À partir des guerres de Bourgogne, on assiste à la mise en place de mesures militaires destinées à protéger l’Alsace d’une invasion venue de l’ouest. Nourries de l’expérience acquise à la suite des débordements de la guerre de Cent Ans (Routiers d’Arnaud de Cervole, en 1365, « Anglais » d’Enguerran de Coucy en 1375-1376, Armagnacs en 1439 et 1444-1445) et d’autres incursions venues de Lorraine ou de Franche-Comté, ces initiatives rendent compte d’une conscience patriotique (Patria communis Alsatiae) et s’inscrivent dans des réseaux d’alliance. Elles dérivent, lointainement, des coalitions montées entre voisins ou dans le cadre de l’Empire pour des opérations de maintien de l’ordre ou pour des représailles.
L’idée de verrouiller les passages des Vosges en organisant une veille stratégique et en s’en donnant les moyens logistiques se précise au cours de l’été 1474 face aux manœuvres de Charles le Téméraire. Elle est le fait de la Ligue inférieure (Niedere Vereinigung, Basse Union) qui rassemble initialement les villes de Strasbourg, Bâle, Colmar et Sélestat, les évêques des deux premières villes, puis l’archiduc Sigismond d’Autriche (31/4/-4/4/1474). Elle se joint aux Confédérés suisses pour mener les opérations subséquentes. Les plans adoptés au cours de celles-ci comprennent deux volets : l’organisation d’une logistique commune, avec des itinéraires et des lieux de regroupement (par exemple Dannemarie), et la surveillance des passages, notamment des cols des Vosges, probablement sous la forme de tours (la Miotte, au-dessus de Belfort) ou de fortins, ou même de retranchements, sur les sites où il n’existe pas de châteaux.

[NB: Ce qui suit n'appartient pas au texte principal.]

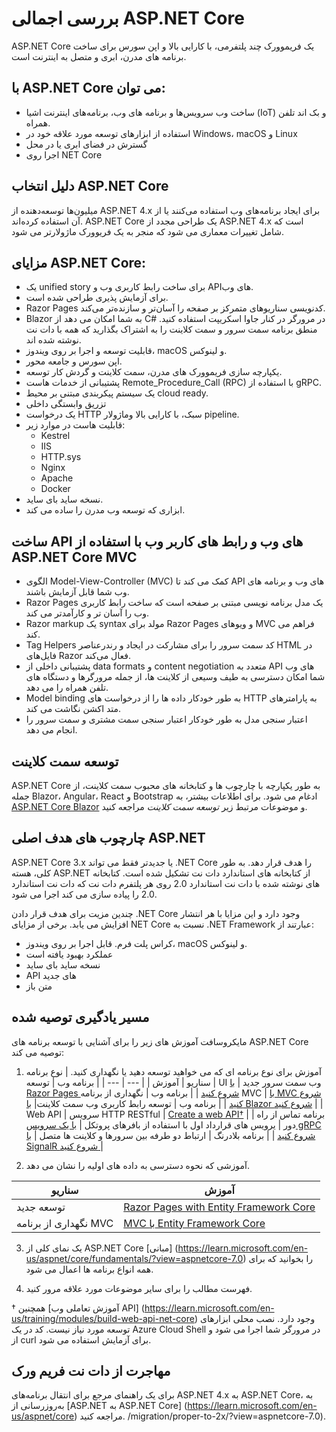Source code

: # بررسی اجمالی ASP.NET Core

ASP.NET Core یک فریموورک چند پلتفرمی، با کارایی بالا و اپن سورس برای ساخت برنامه های مدرن، ابری و متصل به اینترنت است.


## با ASP.NET Core می توان:

- ساخت وب سرویس‌ها و برنامه‌ های  وب، برنامه‌های اینترنت اشیا (IoT) و بک اند تلفن همراه.
- استفاده از ابزارهای توسعه مورد علاقه خود در Windows، macOS و Linux
- گسترش در فضای ابری یا در محل
- اجرا  روی NET Core


## دلیل انتخاب ASP.NET Core

میلیون‌ها توسعه‌دهنده از ASP.NET 4.x برای ایجاد برنامه‌های وب استفاده می‌کنند یا از آن استفاده کرده‌اند. ASP.NET Core یک طراحی مجدد از ASP.NET 4.x است که شامل تغییرات معماری می شود که منجر به یک فریوورک ماژولارتر می شود.


##  مزایای ASP.NET Core:

- یک unified story برای ساخت رابط کاربری وب و APIهای وب.
- برای آزمایش پذیری طراحی شده است.
- Razor Pages کدنویسی سناریوهای متمرکز بر صفحه را آسان‌تر و سازنده‌تر می‌کند.
- Blazor به شما امکان می دهد از C# در مرورگر در کنار جاوا اسکریپت استفاده کنید. منطق برنامه سمت سرور و سمت کلاینت را به اشتراک بگذارید که همه با دات نت نوشته شده اند.
- قابلیت توسعه و اجرا بر روی ویندوز، macOS و لینوکس.
- اپن سورس و جامعه محور.
- یکپارچه سازی فریموورک های مدرن، سمت کلاینت و گردش کار توسعه.
- پشتیبانی از خدمات هاست Remote_Procedure_Call (RPC) با استفاده از gRPC.
- یک سیستم پیکربندی مبتنی بر محیط cloud ready.
- تزریق وابستگی داخلی
- یک درخواست HTTP سبک، با کارایی بالا وماژولار pipeline.
- قابلیت هاست در موارد زیر:
  - Kestrel
  - IIS
  - HTTP.sys
  - Nginx
  - Apache
  - Docker
- نسخه ساید بای ساید.
- ابزاری که توسعه وب مدرن را ساده می کند.


## ساخت API های وب و رابط های کاربر وب با استفاده از ASP.NET Core MVC

- الگوی Model-View-Controller (MVC) کمک می کند تا API های وب و برنامه های وب شما قابل آزمایش باشند.
- Razor Pages یک مدل برنامه نویسی مبتنی بر صفحه است که ساخت رابط کاربری وب را آسان تر و کارآمدتر می کند.
- Razor markup یک syntax مولد برای Razor Pages و ویوهای MVC فراهم می کند.
- Tag Helpers کد سمت سرور را برای مشارکت در ایجاد و رندرعناصر HTML در فایل‌های Razor فعال می‌کند.
- پشتیبانی داخلی از data formats و content negotiation متعدد به API های وب شما امکان دسترسی به طیف وسیعی از کلاینت ها، از جمله مرورگرها و دستگاه های تلفن همراه را می دهد.
- Model binding به طور خودکار داده ها را از درخواست های HTTP به پارامترهای متد اکشن نگاشت می کند.
- اعتبار سنجی مدل به طور خودکار اعتبار سنجی سمت مشتری و سمت سرور را انجام می دهد.


## توسعه سمت کلاینت

ASP.NET Core به طور یکپارچه با چارچوب ها و کتابخانه های محبوب سمت کلاینت، از جمله Blazor، Angular، React و Bootstrap ادغام می شود. برای اطلاعات بیشتر، به [ASP.NET Core Blazor](https://learn.microsoft.com/en-us/aspnet/core/blazor/?view=aspnetcore-7.0) و موضوعات مرتبط زیر *توسعه سمت کلاینت* مراجعه کنید.


## چارچوب های هدف اصلی ASP.NET

ASP.NET Core 3.x یا جدیدتر فقط می تواند .NET Core را هدف قرار دهد. به طور کلی، هسته ASP.NET از کتابخانه های استاندارد دات نت تشکیل شده است. کتابخانه های نوشته شده با دات نت استاندارد 2.0 روی هر پلتفرم دات نت که دات نت استاندارد 2.0 را پیاده سازی می کند اجرا می شود.

چندین مزیت برای هدف قرار دادن .NET Core وجود دارد و این مزایا با هر انتشار افزایش می یابد. برخی از مزایای NET Core نسبت به .NET Framework عبارتند از:

- کراس پلت فرم. قابل اجرا بر روی ویندوز، macOS و لینوکس.
- عملکرد بهبود یافته است
-  نسخه ساید بای ساید
- API های جدید
- متن باز



## مسیر یادگیری توصیه شده

مایکروسافت آموزش های زیر را برای آشنایی با توسعه برنامه های ASP.NET Core توصیه می کند:

1. آموزش برای نوع برنامه ای که می خواهید توسعه دهید یا نگهداری کنید.
| نوع برنامه | سناریو | آموزش |
| --- | --- |
| برنامه وب | توسعه UI وب سمت سرور جدید | [با Razor Pages شروع کنید](https://learn.microsoft.com/en-us/aspnet/core/tutorials/razor-pages/razor-pages-start?view=aspnetcore-7.0) |
| برنامه وب | نگهداری از برنامه MVC | [با MVC شروع کنید](https://learn.microsoft.com/en-us/aspnet/core/tutorials/first-mvc-app/start-mvc?view=aspnetcore-7.0) |
| برنامه وب | توسعه رابط کاربری وب سمت کلاینت| [با Blazor شروع کنید](https://dotnet.microsoft.com/learn/aspnet/blazor-tutorial/intro) |
| Web API | سرویس HTTP RESTful | [Create a web API†](https://learn.microsoft.com/en-us/aspnet/core/tutorials/first-web-api?view=aspnetcore-7.0) |
| برنامه تماس از راه دور | یرویس های قرارداد اول با استفاده از بافرهای پروتکل | [با یک سرویس gRPC شروع کنید](https://learn.microsoft.com/en-us/aspnet/core/tutorials/grpc/grpc-start?view=aspnetcore-7.0) |
| برنامه بلادرنگ | ارتباط دو طرفه بین سرورها و کلاینت ها متصل | [با SignalR شروع کنید ](https://learn.microsoft.com/en-us/aspnet/core/tutorials/signalr?view=aspnetcore-7.0)|

2. آموزشی که نحوه دسترسی به داده های اولیه را نشان می دهد.

| سناریو | آموزش |
| --- | --- |
| توسعه جدید | [Razor Pages with Entity Framework Core](https://learn.microsoft.com/en-us/aspnet/core/data/ef-rp/intro?view=aspnetcore-7.0) |
| نگهداری از برنامه MVC | [MVC با Entity Framework Core](https://learn.microsoft.com/en-us/aspnet/core/data/ef-mvc/intro?view=aspnetcore-7.0) |

3. یک نمای کلی از ASP.NET Core [مبانی] (https://learn.microsoft.com/en-us/aspnet/core/fundamentals/?view=aspnetcore-7.0) را بخوانید که برای همه انواع برنامه ها اعمال می شود.

4. فهرست مطالب را برای سایر موضوعات مورد علاقه مرور کنید.

† همچنین [آموزش تعاملی وب API] (https://learn.microsoft.com/en-us/training/modules/build-web-api-net-core) وجود دارد. نصب محلی ابزارهای توسعه مورد نیاز نیست. کد در یک Azure Cloud Shell در مرورگر شما اجرا می شود و از curl برای آزمایش استفاده می شود.




## مهاجرت از دات نت فریم ورک
برای یک راهنمای مرجع برای انتقال برنامه‌های ASP.NET 4.x به ASP.NET Core، به به‌روزرسانی از [ASP.NET به ASP.NET Core] (https://learn.microsoft.com/en-us/aspnet/core) مراجعه کنید. /migration/proper-to-2x/?view=aspnetcore-7.0).
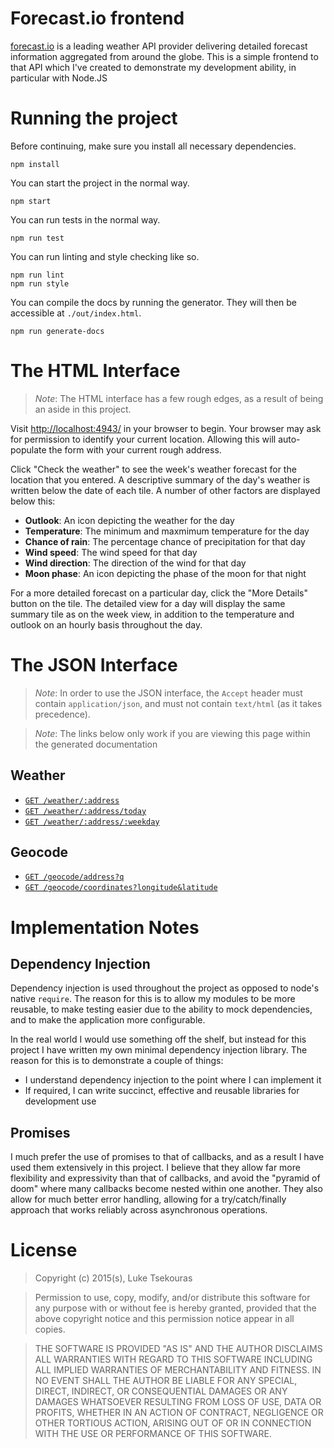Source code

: # Forecast.io frontend

[forecast.io](http://forecast.io) is a leading weather API provider delivering detailed forecast information aggregated from around the globe.  This is a simple frontend to that API which I've created to demonstrate my development ability, in particular with Node.JS

# Running the project

Before continuing, make sure you install all necessary dependencies.

    npm install

You can start the project in the normal way. 

    npm start

You can run tests in the normal way. 

    npm run test

You can run linting and style checking like so.

    npm run lint
    npm run style

You can compile the docs by running the generator. They will then be accessible at `./out/index.html`.

    npm run generate-docs

# The HTML Interface

> *Note*: The HTML interface has a few rough edges, as a result of being an aside in this project. 

Visit [http://localhost:4943/](http://localhost:4943/) in your browser to begin. Your browser may ask for permission to identify your current location. Allowing this will auto-populate the form with your current rough address. 

Click "Check the weather" to see the week's weather forecast for the location that you entered. A descriptive summary of the day's weather is written below the date of each tile. A number of other factors are displayed below this:

-   **Outlook**: An icon depicting the weather for the day
-   **Temperature**: The minimum and maxmimum temperature for the day
-   **Chance of rain**: The percentage chance of precipitation for that day
-   **Wind speed**: The wind speed for that day
-   **Wind direction**: The direction of the wind for that day
-   **Moon phase**: An icon depicting the phase of the moon for that night

For a more detailed forecast on a particular day, click the "More Details" button on the tile. The detailed view for a day will display the same summary tile as on the week view, in addition to the temperature and outlook on an hourly basis throughout the day. 

# The JSON Interface

> *Note*: In order to use the JSON interface, the `Accept` header must contain `application/json`, and must not contain `text/html` (as it takes precedence).

> *Note*: The links below only work if you are viewing this page within the generated documentation

## Weather

- [`GET /weather/:address`](module-routes_forecastio-routes.html#~at_address)
- [`GET /weather/:address/today`](module-routes_forecastio-routes.html#~at_address_today)
- [`GET /weather/:address/:weekday`](module-routes_forecastio-routes.html#~at_address_weekday)

## Geocode

- [`GET /geocode/address?q`](module-routes_geocode-routes.html#~from_address)
- [`GET /geocode/coordinates?longitude&latitude`](module-routes_geocode-routes.html#~from_coordinates)

# Implementation Notes

## Dependency Injection

Dependency injection is used throughout the project as opposed to node's native `require`. The reason for this is to allow my modules to be more reusable, to make testing easier due to the ability to mock dependencies, and to make the application more configurable. 

In the real world I would use something off the shelf, but instead for this project I have written my own minimal dependency injection library. The reason for this is to demonstrate a couple of things:

- I understand dependency injection to the point where I can implement it
- If required, I can write succinct, effective and reusable libraries for development use

## Promises

I much prefer the use of promises to that of callbacks, and as a result I have used them extensively in this project. I believe that they allow far more flexibility and expressivity than that of callbacks, and avoid the "pyramid of doom" where many callbacks become nested within one another. They also allow for much better error handling, allowing for a try/catch/finally approach that works reliably across asynchronous operations. 

# License

> Copyright (c) 2015(s), Luke Tsekouras

> Permission to use, copy, modify, and/or distribute this software for any purpose with or without fee is hereby granted, provided that the above copyright notice and this permission notice appear in all copies.

> THE SOFTWARE IS PROVIDED "AS IS" AND THE AUTHOR DISCLAIMS ALL WARRANTIES WITH REGARD TO THIS SOFTWARE INCLUDING ALL IMPLIED WARRANTIES OF MERCHANTABILITY AND FITNESS. IN NO EVENT SHALL THE AUTHOR BE LIABLE FOR ANY SPECIAL, DIRECT, INDIRECT, OR CONSEQUENTIAL DAMAGES OR ANY DAMAGES WHATSOEVER RESULTING FROM LOSS OF USE, DATA OR PROFITS, WHETHER IN AN ACTION OF CONTRACT, NEGLIGENCE OR OTHER TORTIOUS ACTION, ARISING OUT OF OR IN CONNECTION WITH THE USE OR PERFORMANCE OF THIS SOFTWARE.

Avec la rivalité des Habsbourg et des Valois, les Vosges retrouvent un rôle de bouclier de l’Allemagne. Conclue pour une durée de quinze ans, difficilement renouvelée, la Basse Union s’avère inefficace. La reprise de la Reichslandvogtei par la Maison d’Autriche (1504-1530) permet d’envisager une organisation militaire permanente, bien que les Pays antérieurs-Vorlande, plus exposés, aient déjà mis en place leurs propres plans de défense, en 1507 pour le Brisgau, puis en 1515 pour la rive alsacienne. C’est la victoire française de Marignan (14 septembre 1515) qui décide la Régence d’Ensisheim à mettre en place des points d’appui sur les passages les plus menacés – la vallée de la Thur, la Porte de Bourgogne – et à prévoir des concentrations de troupe et des arsenaux (Brisach, Altkirch). L’année suivante, le déploiement de l’armée lorraine entre Saverne et le Val de Villé (mai-juillet 1516), se traduit par l’adoption d’une première landsrettung impliquant la Basse-Alsace (l’évêque, les comtes de Hanau et de Bitche), Strasbourg et les villes de la Décapole, pour compléter le dispositif de l’Autriche et de ses satellites. Le bailli impérial de Haguenau établit une matricule qui précise la contribution des différents territoires et leur assigne des points de rassemblement. Quatre sites sont destinés à accueillir ces troupes, face aux routes stratégiques conduisant vers la Lorraine (col du Bonhomme, Val de Villé, vallée de la Bruche, col de Saverne, col du Pigeonnier). Les camps retenus se trouvent à Châtenois, Molsheim, Neuwiller-lès-Saverne et Wissembourg. Ils sont probablement renforcés par une wagenburg constituée par des chariots.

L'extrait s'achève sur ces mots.